Illustration par : artistes cubains

L'esprit de celui qui cherche des lieux historiques sera satisfait quand il explore les conjectures de la biographie d'Ernesto Guevara de la Serna, palpable sur la colline El Taburete, dans la communauté de Las Terrazas, province d’Artemisa.

 

L'ascension vers le site historique, qui a servi de camp au Che lors de la préparation des guérilleros qui l'ont accompagné dans l'exploit bolivien, constitue l’une des options culturelles, visant à apporter les nouvelles générations aux traditions révolutionnaires du peuple cubain.

 

Analia Piña, historienne de Las Terrazas, assure qu’El Taburete a été décisif dans les fins du Guérillero Héroïque, comme s'il y présageait son avenir malheureux et incertain.

 

Elle explique que de retour à Cuba, en provenance de Prague, dans des conditions clandestines en juillet 1966, afin de rencontrer – dans les environs de la colline - le groupe d'internationalistes cubains sélectionnés pour combattre en Bolivie, alors qu’elle montre le mur vert de 452 mètres sur le niveau de la mer.

 

Aujourd’hui, cette colline, un lieu de culte pour les jeunes révolutionnaires, est couronnée par un monument qui nous illumine avec l'espoir de la lumière de la rébellion, précise Analia Piña, qui est aussi professeur d'histoire de Cuba dans le Centre Mixte República Oriental del Uruguay (ROU).

 

La spécialiste de l’histoire locale souligne que le robuste monolithe de ferrociment a été créé par le sculpteur Agustín Hernández, répondant à une initiative de la Direction Politique du Ministère de l'Intérieur.
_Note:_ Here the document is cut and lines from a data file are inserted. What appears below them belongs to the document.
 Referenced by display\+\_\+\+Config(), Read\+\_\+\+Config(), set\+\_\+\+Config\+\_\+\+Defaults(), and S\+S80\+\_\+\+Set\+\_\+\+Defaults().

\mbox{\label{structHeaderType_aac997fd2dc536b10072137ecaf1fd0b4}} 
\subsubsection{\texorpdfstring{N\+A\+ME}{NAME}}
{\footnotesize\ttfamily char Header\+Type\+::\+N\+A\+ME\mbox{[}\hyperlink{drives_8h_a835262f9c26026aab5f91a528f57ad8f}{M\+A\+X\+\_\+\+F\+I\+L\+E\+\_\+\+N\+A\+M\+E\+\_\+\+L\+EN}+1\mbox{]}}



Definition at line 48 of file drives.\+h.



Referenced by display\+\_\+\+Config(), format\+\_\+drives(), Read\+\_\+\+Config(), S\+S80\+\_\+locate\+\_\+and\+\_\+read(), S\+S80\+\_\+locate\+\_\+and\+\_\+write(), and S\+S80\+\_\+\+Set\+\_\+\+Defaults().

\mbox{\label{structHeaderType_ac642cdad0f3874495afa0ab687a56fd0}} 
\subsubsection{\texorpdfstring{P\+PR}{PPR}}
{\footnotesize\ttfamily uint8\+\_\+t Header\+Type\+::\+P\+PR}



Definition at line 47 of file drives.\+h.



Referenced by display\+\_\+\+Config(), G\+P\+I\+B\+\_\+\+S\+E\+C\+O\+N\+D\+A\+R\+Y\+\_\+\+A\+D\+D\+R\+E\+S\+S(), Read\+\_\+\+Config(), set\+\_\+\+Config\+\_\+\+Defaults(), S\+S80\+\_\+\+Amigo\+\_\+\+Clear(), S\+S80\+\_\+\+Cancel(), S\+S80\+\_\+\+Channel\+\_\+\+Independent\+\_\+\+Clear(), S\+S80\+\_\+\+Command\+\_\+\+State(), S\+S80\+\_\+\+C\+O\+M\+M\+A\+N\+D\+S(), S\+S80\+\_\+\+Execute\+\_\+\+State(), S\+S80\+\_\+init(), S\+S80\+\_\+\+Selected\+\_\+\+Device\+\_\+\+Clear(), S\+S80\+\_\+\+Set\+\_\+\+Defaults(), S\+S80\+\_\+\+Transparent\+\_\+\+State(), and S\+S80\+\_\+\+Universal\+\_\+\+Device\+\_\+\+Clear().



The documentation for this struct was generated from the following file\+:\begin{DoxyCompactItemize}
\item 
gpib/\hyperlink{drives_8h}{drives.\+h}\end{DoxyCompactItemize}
Son centre compte une étoile, qui symbolise le Che, entouré par une esplanade où 38 roches ont été placées, représentant les combattants qui l'ont accompagné en Bolivie, dont les noms sont marqués sur une plaque faisant partie de l'ensemble sculptural. Autour de l'obélisque métaphorique poussent cinq palmiers, symbole représentant les antiterroristes cubains (Les Cinq) qui ont été condamnés à de sévères peines de prisons pendant plus de 15 ans aux États-Unis. Des deux côtés du sentier qui arrive à l’endroit, le visiteur peut se promener à l'ombre d'oliviers qui poussent sur le sol cubain mélangé avec de la terre de La Higuera (Bolivie) et de Rosario (Argentine), qui symbolise la fraternité entre ces nations. Le lieu est un balcon qui se profile au-dessus de toute la province, où l’on peut voir les deux côtes, celle du Nord et celle du Sud, et c’est aussi la pointe de la chaîne de montagnes, où les vents créent des courants éoliens qui remplissent les poumons d'oxygène de ceux qui viennent honorer le Che.

 

Et avec la passion révolutionnaire qui la définit, elle conclu, que seuls les fidèles comprennent ce que cela signifie pour la froideur de brise : il semble que l'esprit du Che est toujours là, bien que ses idéaux se sont éparpillés dans toute l’Amérique Latine pour terroriser les gouvernements qui ne sont pas loyaux envers leurs peuples.